Ziel des Beitrags ist es, sozioökonomische Ungleichheiten in der Lungenkrebsinzidenz in Deutschland zu analysieren und abzuschätzen, welchen Erklärungsbeitrag das Tabakrauchen leistet.

Methodik:

Datengrundlage sind die gepoolten Daten der epidemiologischen Krebsregister in Deutschland. Anhand der registrierten Lungenkrebsfälle wird die altersstandardisierte Inzidenz pro 100.000 Einwohner berechnet. Als Surrogat für den sozioökonomischen Status, der in den Krebsregisterdaten nicht auf Individualebene vorliegt, dient der German Index of Socioeconomic Deprivation (GISD) auf Kreisebene. Anhand von Mehrebenen-Poisson-Modellen werden der Relative Index of Inequality (RII) und Slope Index of Inequality (SII) berechnet, um sozioökonomische Ungleichheiten in der Lungenkrebsinzidenz zu ermitteln. Der Erklärungsbeitrag des Tabakrauchens wird anhand der Rauchprävalenz auf Kreisebene analysiert, die mittels kleinräumiger Mikrozensus-Daten geschätzt wird.

Ergebnisse:

Bei Männern zeigt sich in den sozioökonomisch am stärksten deprivierten Kreisen die höchste Lungenkrebsinzidenz (RII = 1,50 [95%-KI 1,40 – 1,61]; SII = 37,1 [95%-KI 30,5 – 43,7]). Die Inzidenzraten steigen mit zunehmender Deprivation sukzessive an. Bei Frauen bestehen diese Ungleichheiten nicht (RII = 1,07 [95%-KI 0,96 – 1,21]; SII = 2,7 [95%-KI -1,7 – 7,0]).

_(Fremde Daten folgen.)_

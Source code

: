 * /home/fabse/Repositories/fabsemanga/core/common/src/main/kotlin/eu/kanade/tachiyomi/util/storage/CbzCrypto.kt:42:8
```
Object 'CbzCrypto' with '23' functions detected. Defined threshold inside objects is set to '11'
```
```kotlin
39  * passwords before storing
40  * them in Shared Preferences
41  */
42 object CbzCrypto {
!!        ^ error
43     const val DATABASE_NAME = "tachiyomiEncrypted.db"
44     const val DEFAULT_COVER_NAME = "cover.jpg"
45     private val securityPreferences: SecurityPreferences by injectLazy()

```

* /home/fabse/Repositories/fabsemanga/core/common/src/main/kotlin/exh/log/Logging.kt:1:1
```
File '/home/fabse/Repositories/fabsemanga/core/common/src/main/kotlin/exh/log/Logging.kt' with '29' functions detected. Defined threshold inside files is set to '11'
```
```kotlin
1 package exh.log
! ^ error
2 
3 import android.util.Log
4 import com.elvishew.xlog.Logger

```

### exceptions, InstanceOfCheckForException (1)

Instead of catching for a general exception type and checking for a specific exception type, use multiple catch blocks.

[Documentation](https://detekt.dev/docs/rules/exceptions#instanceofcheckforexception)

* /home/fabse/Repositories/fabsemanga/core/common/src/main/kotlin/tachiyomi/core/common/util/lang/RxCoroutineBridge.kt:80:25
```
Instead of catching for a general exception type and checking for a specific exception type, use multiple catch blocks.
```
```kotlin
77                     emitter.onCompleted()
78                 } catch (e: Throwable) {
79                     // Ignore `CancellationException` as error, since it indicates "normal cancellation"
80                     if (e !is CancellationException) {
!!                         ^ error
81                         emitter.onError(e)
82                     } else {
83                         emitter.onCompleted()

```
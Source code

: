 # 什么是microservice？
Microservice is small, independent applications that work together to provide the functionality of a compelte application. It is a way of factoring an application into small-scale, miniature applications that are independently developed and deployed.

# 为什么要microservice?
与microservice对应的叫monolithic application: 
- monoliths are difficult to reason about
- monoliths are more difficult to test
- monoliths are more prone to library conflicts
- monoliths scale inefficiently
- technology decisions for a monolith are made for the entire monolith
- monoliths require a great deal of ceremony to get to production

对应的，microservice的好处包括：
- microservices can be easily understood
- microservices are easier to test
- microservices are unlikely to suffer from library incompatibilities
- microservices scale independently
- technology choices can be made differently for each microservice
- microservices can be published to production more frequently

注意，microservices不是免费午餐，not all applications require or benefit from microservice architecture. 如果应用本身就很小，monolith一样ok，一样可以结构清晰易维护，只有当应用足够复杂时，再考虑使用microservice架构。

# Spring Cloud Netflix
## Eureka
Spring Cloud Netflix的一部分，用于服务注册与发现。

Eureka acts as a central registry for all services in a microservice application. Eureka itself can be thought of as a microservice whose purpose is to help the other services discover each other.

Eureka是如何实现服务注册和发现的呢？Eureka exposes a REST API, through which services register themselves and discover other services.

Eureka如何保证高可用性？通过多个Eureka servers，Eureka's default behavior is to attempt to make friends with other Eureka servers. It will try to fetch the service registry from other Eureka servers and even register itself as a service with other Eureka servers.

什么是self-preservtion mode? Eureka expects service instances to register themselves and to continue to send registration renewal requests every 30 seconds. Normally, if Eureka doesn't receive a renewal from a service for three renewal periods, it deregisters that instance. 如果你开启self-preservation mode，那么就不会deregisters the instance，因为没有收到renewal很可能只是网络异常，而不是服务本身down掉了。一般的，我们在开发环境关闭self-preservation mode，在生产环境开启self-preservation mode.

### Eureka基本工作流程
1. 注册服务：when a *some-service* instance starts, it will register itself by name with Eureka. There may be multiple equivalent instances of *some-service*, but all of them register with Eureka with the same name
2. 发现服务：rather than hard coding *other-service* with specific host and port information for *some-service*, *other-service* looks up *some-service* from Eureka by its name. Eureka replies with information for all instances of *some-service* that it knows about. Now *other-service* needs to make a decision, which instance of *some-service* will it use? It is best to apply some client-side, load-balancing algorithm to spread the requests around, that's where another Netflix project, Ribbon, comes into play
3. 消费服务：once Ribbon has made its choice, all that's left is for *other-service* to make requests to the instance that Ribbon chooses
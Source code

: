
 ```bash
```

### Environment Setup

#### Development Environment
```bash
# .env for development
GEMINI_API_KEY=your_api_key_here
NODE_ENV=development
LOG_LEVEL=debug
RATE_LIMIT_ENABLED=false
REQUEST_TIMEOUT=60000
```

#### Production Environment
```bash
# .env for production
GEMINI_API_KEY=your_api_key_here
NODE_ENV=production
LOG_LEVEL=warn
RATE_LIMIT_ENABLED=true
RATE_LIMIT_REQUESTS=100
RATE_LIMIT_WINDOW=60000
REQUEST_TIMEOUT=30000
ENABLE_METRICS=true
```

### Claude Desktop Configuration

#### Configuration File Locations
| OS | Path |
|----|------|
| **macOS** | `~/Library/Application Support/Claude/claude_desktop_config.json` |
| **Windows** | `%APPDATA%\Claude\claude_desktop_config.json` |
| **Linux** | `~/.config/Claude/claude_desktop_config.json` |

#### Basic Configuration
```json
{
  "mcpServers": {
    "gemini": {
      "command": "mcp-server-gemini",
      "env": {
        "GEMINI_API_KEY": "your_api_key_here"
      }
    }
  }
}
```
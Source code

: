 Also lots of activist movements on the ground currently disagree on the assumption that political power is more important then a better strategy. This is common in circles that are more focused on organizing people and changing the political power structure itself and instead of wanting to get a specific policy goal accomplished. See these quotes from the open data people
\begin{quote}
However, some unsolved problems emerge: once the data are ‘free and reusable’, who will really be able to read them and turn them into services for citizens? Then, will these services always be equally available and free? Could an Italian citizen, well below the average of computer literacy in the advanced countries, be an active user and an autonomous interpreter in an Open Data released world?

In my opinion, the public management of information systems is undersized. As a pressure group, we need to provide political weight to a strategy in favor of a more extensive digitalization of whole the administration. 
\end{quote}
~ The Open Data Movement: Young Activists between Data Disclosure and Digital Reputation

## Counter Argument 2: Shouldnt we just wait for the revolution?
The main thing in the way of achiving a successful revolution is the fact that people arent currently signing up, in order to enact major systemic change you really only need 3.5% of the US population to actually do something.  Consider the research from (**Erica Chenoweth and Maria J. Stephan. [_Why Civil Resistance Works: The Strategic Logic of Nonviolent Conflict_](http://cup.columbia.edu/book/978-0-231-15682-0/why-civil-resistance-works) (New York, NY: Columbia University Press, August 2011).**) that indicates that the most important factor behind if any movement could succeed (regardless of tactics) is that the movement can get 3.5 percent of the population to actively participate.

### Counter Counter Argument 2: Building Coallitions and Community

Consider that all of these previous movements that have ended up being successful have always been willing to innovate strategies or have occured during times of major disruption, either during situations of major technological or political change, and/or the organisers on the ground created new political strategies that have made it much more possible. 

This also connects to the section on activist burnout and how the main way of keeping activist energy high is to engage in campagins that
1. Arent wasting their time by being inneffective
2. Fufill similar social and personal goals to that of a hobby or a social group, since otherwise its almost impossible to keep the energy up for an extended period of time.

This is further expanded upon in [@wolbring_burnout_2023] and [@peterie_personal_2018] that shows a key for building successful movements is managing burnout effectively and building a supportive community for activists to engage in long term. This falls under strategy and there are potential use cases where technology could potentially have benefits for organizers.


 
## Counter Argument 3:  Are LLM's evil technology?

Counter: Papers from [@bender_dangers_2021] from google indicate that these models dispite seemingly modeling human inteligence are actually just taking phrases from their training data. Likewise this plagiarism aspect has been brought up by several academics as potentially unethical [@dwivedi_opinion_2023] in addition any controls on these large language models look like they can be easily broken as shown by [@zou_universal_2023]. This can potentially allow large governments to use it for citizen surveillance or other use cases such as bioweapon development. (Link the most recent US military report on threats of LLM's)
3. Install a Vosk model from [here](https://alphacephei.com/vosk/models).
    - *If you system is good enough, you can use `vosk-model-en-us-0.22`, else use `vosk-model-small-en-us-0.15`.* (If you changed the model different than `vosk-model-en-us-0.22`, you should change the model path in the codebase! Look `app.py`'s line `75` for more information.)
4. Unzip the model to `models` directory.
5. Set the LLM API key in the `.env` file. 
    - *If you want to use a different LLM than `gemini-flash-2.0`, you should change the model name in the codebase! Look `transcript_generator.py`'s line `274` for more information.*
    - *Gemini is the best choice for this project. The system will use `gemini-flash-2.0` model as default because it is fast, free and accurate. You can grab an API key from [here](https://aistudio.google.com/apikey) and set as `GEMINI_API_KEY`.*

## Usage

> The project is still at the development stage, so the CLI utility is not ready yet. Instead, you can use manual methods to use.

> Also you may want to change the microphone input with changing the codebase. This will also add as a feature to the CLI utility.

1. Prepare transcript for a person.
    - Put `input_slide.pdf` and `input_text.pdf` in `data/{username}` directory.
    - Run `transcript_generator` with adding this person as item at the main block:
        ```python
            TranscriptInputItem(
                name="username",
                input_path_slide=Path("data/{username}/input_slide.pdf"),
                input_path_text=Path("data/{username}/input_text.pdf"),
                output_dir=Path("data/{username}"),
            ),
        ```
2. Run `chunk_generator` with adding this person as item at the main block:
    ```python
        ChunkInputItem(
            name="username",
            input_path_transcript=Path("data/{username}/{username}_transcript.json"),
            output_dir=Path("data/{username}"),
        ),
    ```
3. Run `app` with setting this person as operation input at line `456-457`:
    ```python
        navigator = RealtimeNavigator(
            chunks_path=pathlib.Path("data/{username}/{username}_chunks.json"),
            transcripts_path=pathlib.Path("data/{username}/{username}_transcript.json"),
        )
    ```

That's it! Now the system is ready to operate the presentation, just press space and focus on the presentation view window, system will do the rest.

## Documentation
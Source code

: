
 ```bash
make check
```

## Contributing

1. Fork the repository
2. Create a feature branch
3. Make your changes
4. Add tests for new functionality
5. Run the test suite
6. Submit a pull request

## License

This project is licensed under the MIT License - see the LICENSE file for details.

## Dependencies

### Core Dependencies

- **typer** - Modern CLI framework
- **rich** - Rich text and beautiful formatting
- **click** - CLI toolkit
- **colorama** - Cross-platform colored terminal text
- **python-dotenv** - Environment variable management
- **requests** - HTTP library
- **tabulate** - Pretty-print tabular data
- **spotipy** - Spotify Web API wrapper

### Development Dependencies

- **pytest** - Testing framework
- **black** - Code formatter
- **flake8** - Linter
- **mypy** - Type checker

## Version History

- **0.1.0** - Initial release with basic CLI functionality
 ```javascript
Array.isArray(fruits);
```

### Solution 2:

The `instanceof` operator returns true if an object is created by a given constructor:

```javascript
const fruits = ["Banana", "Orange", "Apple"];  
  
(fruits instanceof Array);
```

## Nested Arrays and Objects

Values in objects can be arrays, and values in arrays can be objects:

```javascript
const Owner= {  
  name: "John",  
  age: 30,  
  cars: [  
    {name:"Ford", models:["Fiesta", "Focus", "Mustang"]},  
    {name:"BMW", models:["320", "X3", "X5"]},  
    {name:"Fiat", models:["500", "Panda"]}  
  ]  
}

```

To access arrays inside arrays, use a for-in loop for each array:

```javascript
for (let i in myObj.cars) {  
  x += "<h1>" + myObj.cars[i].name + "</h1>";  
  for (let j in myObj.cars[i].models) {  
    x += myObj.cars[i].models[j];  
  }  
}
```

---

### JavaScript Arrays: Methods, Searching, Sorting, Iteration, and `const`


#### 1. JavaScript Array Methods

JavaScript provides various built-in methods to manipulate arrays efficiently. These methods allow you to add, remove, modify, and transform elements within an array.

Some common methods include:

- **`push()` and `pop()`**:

Bei Kontrolle für die aktuelle Rauchprävalenz auf Kreisebene reduziert sich der Deprivationseffekt (als Average Marginal Effect) bei Männern um 27%. Wird für die Lebenszeitprävalenz des Rauchens kontrolliert, liegt der Erklärungsbeitrag bei 17%.

Diskussion:

Die Ergebnisse weisen auf einen Einfluss des sozioökonomischen Status auf das Lungenkrebsrisiko von Männern hin, der zu einem erheblichen Anteil, aber nicht vollständig durch das Tabakrauchen erklärt wird. Dass sich die Lungenkrebs-Ungleichheiten bei Frauen (noch) nicht zeigen, dürfte daran liegen, dass Ungleichheiten in den Raucherkarrieren bei Frauen älterer Kohorten wesentlich schwächer ausgeprägt sind als bei Männern und bei Frauen jüngerer Kohorten.